Would you return, word for word, the lines of the data below from the line with "Extending BotBase's functionality" through the line with "- To avoid repetition", and no others?

-------- RECORDS SHOWN --------

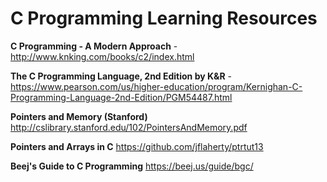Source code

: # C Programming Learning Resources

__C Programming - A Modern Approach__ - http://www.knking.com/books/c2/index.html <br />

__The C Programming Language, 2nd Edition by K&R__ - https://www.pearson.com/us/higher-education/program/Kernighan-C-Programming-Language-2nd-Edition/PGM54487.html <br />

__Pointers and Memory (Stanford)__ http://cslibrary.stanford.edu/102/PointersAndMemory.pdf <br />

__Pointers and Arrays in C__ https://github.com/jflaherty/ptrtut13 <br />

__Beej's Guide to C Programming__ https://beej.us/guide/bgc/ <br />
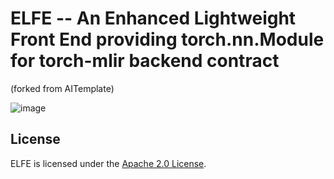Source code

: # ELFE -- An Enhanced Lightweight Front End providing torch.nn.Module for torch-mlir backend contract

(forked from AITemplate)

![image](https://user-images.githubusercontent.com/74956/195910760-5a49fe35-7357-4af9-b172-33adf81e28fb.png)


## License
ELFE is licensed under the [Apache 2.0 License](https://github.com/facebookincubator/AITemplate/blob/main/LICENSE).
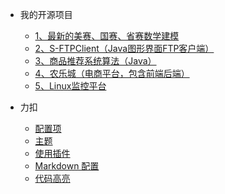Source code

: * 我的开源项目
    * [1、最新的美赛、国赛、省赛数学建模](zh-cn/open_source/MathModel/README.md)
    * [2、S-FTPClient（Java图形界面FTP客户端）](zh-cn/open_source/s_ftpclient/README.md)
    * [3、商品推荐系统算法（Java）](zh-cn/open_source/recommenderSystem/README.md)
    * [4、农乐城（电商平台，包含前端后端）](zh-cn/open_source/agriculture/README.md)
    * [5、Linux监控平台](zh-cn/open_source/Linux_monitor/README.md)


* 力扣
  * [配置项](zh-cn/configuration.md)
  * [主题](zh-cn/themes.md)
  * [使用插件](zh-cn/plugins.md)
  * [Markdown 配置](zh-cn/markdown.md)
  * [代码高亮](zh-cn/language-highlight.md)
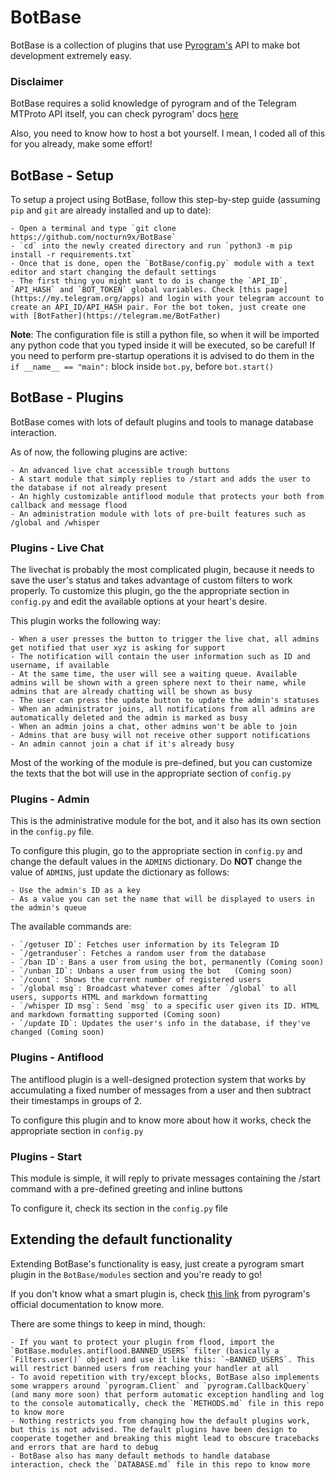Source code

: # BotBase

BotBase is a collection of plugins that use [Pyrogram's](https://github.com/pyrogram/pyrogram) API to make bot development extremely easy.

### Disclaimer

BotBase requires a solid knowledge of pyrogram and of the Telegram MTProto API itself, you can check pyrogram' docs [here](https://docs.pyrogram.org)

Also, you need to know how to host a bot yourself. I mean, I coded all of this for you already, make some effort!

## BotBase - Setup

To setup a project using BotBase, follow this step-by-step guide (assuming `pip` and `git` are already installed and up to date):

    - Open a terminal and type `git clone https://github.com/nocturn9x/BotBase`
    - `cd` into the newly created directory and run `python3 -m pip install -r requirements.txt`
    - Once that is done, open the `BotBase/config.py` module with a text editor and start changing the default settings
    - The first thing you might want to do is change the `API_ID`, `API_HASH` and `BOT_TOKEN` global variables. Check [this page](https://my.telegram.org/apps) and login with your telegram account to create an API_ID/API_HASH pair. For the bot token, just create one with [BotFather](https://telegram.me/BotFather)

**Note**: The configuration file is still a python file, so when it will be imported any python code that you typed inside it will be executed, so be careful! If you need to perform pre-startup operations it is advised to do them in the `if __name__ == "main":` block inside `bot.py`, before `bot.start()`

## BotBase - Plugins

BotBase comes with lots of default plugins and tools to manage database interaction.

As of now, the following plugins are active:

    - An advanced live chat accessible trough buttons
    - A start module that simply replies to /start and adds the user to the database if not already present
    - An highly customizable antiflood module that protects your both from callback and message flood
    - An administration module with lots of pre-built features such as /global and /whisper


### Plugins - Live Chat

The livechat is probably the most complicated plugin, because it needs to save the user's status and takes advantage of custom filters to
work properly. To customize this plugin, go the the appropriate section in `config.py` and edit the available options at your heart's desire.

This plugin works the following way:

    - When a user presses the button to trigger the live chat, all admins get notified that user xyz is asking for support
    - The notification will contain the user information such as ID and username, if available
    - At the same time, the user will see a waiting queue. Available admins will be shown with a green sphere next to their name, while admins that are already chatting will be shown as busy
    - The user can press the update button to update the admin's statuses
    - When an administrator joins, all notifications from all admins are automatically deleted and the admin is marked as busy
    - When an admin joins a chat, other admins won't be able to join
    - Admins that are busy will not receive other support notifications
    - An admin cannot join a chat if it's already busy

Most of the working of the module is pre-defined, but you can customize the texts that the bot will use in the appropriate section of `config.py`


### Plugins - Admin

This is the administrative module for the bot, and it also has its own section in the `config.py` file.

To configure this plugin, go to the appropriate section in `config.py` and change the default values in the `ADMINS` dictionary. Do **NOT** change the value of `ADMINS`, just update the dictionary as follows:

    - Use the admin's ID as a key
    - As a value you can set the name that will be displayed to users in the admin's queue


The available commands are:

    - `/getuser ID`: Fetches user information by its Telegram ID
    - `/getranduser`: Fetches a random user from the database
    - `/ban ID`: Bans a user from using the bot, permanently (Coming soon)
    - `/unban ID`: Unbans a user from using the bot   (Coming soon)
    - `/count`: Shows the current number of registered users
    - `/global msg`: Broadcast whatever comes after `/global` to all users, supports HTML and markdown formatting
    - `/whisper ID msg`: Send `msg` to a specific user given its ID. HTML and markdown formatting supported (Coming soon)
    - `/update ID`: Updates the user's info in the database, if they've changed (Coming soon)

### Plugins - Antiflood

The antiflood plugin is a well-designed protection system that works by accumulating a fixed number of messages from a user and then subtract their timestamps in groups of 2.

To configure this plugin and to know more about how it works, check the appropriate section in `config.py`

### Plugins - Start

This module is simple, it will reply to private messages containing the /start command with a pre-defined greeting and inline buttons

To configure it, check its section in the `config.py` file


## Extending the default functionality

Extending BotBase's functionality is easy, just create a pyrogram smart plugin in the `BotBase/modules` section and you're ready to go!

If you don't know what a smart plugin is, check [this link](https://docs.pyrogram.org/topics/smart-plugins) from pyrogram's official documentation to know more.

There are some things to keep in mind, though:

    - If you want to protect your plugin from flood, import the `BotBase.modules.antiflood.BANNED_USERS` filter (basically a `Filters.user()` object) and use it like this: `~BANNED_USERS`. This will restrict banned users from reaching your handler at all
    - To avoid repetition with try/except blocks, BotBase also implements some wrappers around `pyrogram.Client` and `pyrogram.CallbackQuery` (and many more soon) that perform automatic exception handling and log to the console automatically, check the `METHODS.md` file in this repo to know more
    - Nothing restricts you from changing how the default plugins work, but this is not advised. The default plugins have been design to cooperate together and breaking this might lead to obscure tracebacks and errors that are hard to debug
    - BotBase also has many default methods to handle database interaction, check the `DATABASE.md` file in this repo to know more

--------

**EXERCISE RESPONSE:**
Extending BotBase's functionality is easy, just create a pyrogram smart plugin in the `BotBase/modules` section and you're ready to go!

If you don't know what a smart plugin is, check [this link](https://docs.pyrogram.org/topics/smart-plugins) from pyrogram's official documentation to know more.

There are some things to keep in mind, though:

    - If you want to protect your plugin from flood, import the `BotBase.modules.antiflood.BANNED_USERS` filter (basically a `Filters.user()` object) and use it like this: `~BANNED_USERS`. This will restrict banned users from reaching your handler at all
    - To avoid repetition with try/except blocks, BotBase also implements some wrappers around `pyrogram.Client` and `pyrogram.CallbackQuery` (and many more soon) that perform automatic exception handling and log to the console automatically, check the `METHODS.md` file in this repo to know more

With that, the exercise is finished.